Segment Start: Working data

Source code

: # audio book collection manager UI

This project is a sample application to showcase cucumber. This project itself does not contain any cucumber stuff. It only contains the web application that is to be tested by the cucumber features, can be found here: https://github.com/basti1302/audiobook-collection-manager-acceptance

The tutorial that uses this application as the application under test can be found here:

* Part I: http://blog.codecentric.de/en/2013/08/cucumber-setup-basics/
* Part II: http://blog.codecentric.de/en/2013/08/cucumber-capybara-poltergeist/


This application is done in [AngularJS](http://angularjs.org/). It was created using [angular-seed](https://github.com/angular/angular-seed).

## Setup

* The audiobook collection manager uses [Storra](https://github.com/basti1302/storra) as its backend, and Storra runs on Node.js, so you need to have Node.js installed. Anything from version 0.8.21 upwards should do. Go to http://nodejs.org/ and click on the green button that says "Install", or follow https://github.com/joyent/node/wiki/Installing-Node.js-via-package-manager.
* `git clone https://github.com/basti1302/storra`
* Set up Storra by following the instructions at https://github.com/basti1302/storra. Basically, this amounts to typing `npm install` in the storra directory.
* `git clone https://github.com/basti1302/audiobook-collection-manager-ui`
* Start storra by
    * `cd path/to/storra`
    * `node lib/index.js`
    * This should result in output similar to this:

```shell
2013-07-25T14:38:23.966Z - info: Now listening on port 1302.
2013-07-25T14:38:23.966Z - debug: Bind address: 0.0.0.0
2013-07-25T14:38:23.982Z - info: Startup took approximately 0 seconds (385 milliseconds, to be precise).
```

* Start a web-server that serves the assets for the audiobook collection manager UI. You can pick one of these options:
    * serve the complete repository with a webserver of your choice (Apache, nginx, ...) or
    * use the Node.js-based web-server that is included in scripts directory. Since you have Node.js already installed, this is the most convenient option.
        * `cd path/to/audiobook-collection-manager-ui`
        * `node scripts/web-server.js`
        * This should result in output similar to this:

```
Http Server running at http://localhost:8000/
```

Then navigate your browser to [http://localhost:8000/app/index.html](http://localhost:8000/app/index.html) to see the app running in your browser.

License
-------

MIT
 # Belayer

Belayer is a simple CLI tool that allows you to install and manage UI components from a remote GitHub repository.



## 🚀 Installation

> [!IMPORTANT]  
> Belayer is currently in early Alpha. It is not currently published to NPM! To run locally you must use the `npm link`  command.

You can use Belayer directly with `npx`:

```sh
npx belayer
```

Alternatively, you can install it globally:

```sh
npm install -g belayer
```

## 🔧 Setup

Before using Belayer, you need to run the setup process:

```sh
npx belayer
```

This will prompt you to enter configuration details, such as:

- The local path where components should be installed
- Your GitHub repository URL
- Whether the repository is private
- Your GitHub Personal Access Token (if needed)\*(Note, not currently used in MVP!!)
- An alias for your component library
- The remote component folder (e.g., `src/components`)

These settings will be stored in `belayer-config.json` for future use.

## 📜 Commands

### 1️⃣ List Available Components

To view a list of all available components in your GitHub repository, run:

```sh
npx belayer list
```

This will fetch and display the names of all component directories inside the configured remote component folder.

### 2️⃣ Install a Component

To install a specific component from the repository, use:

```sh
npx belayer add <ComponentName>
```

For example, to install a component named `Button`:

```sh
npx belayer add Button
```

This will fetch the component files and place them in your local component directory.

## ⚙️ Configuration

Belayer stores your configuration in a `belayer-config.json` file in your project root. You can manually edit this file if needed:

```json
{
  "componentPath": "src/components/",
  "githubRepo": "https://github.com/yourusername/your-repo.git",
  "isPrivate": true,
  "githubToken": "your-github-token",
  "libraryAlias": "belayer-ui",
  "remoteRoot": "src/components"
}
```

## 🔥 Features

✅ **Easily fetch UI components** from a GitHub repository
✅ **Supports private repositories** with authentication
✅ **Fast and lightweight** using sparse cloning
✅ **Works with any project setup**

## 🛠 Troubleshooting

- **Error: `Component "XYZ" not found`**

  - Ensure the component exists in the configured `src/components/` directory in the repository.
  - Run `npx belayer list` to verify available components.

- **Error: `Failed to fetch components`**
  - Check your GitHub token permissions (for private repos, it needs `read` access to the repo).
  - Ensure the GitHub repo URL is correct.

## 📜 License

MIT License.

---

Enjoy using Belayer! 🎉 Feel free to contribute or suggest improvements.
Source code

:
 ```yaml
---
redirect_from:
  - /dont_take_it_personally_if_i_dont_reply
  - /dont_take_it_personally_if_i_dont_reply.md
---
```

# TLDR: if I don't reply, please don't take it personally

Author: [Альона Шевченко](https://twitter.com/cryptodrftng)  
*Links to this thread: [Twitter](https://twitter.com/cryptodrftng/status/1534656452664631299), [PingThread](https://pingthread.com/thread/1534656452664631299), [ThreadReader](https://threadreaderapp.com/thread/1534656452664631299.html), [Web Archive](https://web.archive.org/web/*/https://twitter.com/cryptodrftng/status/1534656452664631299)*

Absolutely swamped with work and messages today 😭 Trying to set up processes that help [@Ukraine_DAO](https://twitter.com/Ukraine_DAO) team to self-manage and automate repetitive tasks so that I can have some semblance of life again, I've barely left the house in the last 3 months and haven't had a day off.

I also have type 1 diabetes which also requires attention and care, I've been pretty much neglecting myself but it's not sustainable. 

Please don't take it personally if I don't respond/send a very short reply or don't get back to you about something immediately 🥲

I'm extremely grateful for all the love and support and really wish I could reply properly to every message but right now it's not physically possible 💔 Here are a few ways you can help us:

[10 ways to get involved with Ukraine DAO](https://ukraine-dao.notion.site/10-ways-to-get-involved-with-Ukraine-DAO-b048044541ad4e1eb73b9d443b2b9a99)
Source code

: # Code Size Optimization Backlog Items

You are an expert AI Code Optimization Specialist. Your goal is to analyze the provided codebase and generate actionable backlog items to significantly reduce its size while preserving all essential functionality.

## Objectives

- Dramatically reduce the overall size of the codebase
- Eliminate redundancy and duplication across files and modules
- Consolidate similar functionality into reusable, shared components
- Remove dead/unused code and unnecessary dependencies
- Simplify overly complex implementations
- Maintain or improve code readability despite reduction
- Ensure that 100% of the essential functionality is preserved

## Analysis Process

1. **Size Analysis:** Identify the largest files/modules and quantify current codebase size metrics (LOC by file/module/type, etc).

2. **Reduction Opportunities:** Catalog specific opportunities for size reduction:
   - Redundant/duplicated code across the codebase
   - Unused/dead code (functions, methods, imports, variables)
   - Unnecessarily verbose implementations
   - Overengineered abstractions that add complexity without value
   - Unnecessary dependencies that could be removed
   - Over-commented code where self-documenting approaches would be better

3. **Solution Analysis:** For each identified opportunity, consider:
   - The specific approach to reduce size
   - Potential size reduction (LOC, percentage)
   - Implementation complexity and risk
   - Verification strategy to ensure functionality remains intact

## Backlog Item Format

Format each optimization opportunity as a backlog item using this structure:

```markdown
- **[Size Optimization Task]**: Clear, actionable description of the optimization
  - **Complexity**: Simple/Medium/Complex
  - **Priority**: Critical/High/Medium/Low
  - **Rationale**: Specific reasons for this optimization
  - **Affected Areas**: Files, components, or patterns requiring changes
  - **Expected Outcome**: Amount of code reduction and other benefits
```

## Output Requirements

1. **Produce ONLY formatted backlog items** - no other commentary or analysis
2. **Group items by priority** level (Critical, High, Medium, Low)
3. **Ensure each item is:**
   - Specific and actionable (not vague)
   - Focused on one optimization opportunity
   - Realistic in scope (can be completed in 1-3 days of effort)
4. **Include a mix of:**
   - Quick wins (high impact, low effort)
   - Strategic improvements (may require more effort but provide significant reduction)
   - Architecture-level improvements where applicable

Segment End: Working data

* Problem requirements: The records above need to be retyped in full, exactly as given.

* Your response:
Source code

: # audio book collection manager UI

This project is a sample application to showcase cucumber. This project itself does not contain any cucumber stuff. It only contains the web application that is to be tested by the cucumber features, can be found here: https://github.com/basti1302/audiobook-collection-manager-acceptance

The tutorial that uses this application as the application under test can be found here:

* Part I: http://blog.codecentric.de/en/2013/08/cucumber-setup-basics/
* Part II: http://blog.codecentric.de/en/2013/08/cucumber-capybara-poltergeist/


This application is done in [AngularJS](http://angularjs.org/). It was created using [angular-seed](https://github.com/angular/angular-seed).

## Setup

* The audiobook collection manager uses [Storra](https://github.com/basti1302/storra) as its backend, and Storra runs on Node.js, so you need to have Node.js installed. Anything from version 0.8.21 upwards should do. Go to http://nodejs.org/ and click on the green button that says "Install", or follow https://github.com/joyent/node/wiki/Installing-Node.js-via-package-manager.
* `git clone https://github.com/basti1302/storra`
* Set up Storra by following the instructions at https://github.com/basti1302/storra. Basically, this amounts to typing `npm install` in the storra directory.
* `git clone https://github.com/basti1302/audiobook-collection-manager-ui`
* Start storra by
    * `cd path/to/storra`
    * `node lib/index.js`
    * This should result in output similar to this:

```shell
2013-07-25T14:38:23.966Z - info: Now listening on port 1302.
2013-07-25T14:38:23.966Z - debug: Bind address: 0.0.0.0
2013-07-25T14:38:23.982Z - info: Startup took approximately 0 seconds (385 milliseconds, to be precise).
```

* Start a web-server that serves the assets for the audiobook collection manager UI. You can pick one of these options:
    * serve the complete repository with a webserver of your choice (Apache, nginx, ...) or
    * use the Node.js-based web-server that is included in scripts directory. Since you have Node.js already installed, this is the most convenient option.
        * `cd path/to/audiobook-collection-manager-ui`
        * `node scripts/web-server.js`
        * This should result in output similar to this:

```
Http Server running at http://localhost:8000/
```

Then navigate your browser to [http://localhost:8000/app/index.html](http://localhost:8000/app/index.html) to see the app running in your browser.

License
-------

MIT
 # Belayer

Belayer is a simple CLI tool that allows you to install and manage UI components from a remote GitHub repository.



## 🚀 Installation

> [!IMPORTANT]  
> Belayer is currently in early Alpha. It is not currently published to NPM! To run locally you must use the `npm link`  command.

You can use Belayer directly with `npx`:

```sh
npx belayer
```

Alternatively, you can install it globally:

```sh
npm install -g belayer
```

## 🔧 Setup

Before using Belayer, you need to run the setup process:

```sh
npx belayer
```

This will prompt you to enter configuration details, such as:

- The local path where components should be installed
- Your GitHub repository URL
- Whether the repository is private
- Your GitHub Personal Access Token (if needed)\*(Note, not currently used in MVP!!)
- An alias for your component library
- The remote component folder (e.g., `src/components`)

These settings will be stored in `belayer-config.json` for future use.

## 📜 Commands

### 1️⃣ List Available Components

To view a list of all available components in your GitHub repository, run:

```sh
npx belayer list
```

This will fetch and display the names of all component directories inside the configured remote component folder.

### 2️⃣ Install a Component

To install a specific component from the repository, use:

```sh
npx belayer add <ComponentName>
```

For example, to install a component named `Button`:

```sh
npx belayer add Button
```

This will fetch the component files and place them in your local component directory.

## ⚙️ Configuration

Belayer stores your configuration in a `belayer-config.json` file in your project root. You can manually edit this file if needed:

```json
{
  "componentPath": "src/components/",
  "githubRepo": "https://github.com/yourusername/your-repo.git",
  "isPrivate": true,
  "githubToken": "your-github-token",
  "libraryAlias": "belayer-ui",
  "remoteRoot": "src/components"
}
```

## 🔥 Features

✅ **Easily fetch UI components** from a GitHub repository
✅ **Supports private repositories** with authentication
✅ **Fast and lightweight** using sparse cloning
✅ **Works with any project setup**

## 🛠 Troubleshooting

- **Error: `Component "XYZ" not found`**

  - Ensure the component exists in the configured `src/components/` directory in the repository.
  - Run `npx belayer list` to verify available components.

- **Error: `Failed to fetch components`**
  - Check your GitHub token permissions (for private repos, it needs `read` access to the repo).
  - Ensure the GitHub repo URL is correct.

## 📜 License

MIT License.

---

Enjoy using Belayer! 🎉 Feel free to contribute or suggest improvements.
Source code

:
 ```yaml
---
redirect_from:
  - /dont_take_it_personally_if_i_dont_reply
  - /dont_take_it_personally_if_i_dont_reply.md
---
```

# TLDR: if I don't reply, please don't take it personally

Author: [Альона Шевченко](https://twitter.com/cryptodrftng)  
*Links to this thread: [Twitter](https://twitter.com/cryptodrftng/status/1534656452664631299), [PingThread](https://pingthread.com/thread/1534656452664631299), [ThreadReader](https://threadreaderapp.com/thread/1534656452664631299.html), [Web Archive](https://web.archive.org/web/*/https://twitter.com/cryptodrftng/status/1534656452664631299)*

Absolutely swamped with work and messages today 😭 Trying to set up processes that help [@Ukraine_DAO](https://twitter.com/Ukraine_DAO) team to self-manage and automate repetitive tasks so that I can have some semblance of life again, I've barely left the house in the last 3 months and haven't had a day off.

I also have type 1 diabetes which also requires attention and care, I've been pretty much neglecting myself but it's not sustainable. 

Please don't take it personally if I don't respond/send a very short reply or don't get back to you about something immediately 🥲

I'm extremely grateful for all the love and support and really wish I could reply properly to every message but right now it's not physically possible 💔 Here are a few ways you can help us:

[10 ways to get involved with Ukraine DAO](https://ukraine-dao.notion.site/10-ways-to-get-involved-with-Ukraine-DAO-b048044541ad4e1eb73b9d443b2b9a99)
Source code

: # Code Size Optimization Backlog Items

You are an expert AI Code Optimization Specialist. Your goal is to analyze the provided codebase and generate actionable backlog items to significantly reduce its size while preserving all essential functionality.

## Objectives

- Dramatically reduce the overall size of the codebase
- Eliminate redundancy and duplication across files and modules
- Consolidate similar functionality into reusable, shared components
- Remove dead/unused code and unnecessary dependencies
- Simplify overly complex implementations
- Maintain or improve code readability despite reduction
- Ensure that 100% of the essential functionality is preserved

## Analysis Process

1. **Size Analysis:** Identify the largest files/modules and quantify current codebase size metrics (LOC by file/module/type, etc).

2. **Reduction Opportunities:** Catalog specific opportunities for size reduction:
   - Redundant/duplicated code across the codebase
   - Unused/dead code (functions, methods, imports, variables)
   - Unnecessarily verbose implementations
   - Overengineered abstractions that add complexity without value
   - Unnecessary dependencies that could be removed
   - Over-commented code where self-documenting approaches would be better

3. **Solution Analysis:** For each identified opportunity, consider:
   - The specific approach to reduce size
   - Potential size reduction (LOC, percentage)
   - Implementation complexity and risk
   - Verification strategy to ensure functionality remains intact

## Backlog Item Format

Format each optimization opportunity as a backlog item using this structure:

```markdown
- **[Size Optimization Task]**: Clear, actionable description of the optimization
  - **Complexity**: Simple/Medium/Complex
  - **Priority**: Critical/High/Medium/Low
  - **Rationale**: Specific reasons for this optimization
  - **Affected Areas**: Files, components, or patterns requiring changes
  - **Expected Outcome**: Amount of code reduction and other benefits
```

## Output Requirements

1. **Produce ONLY formatted backlog items** - no other commentary or analysis
2. **Group items by priority** level (Critical, High, Medium, Low)
3. **Ensure each item is:**
   - Specific and actionable (not vague)
   - Focused on one optimization opportunity
   - Realistic in scope (can be completed in 1-3 days of effort)
4. **Include a mix of:**
   - Quick wins (high impact, low effort)
   - Strategic improvements (may require more effort but provide significant reduction)
   - Architecture-level improvements where applicable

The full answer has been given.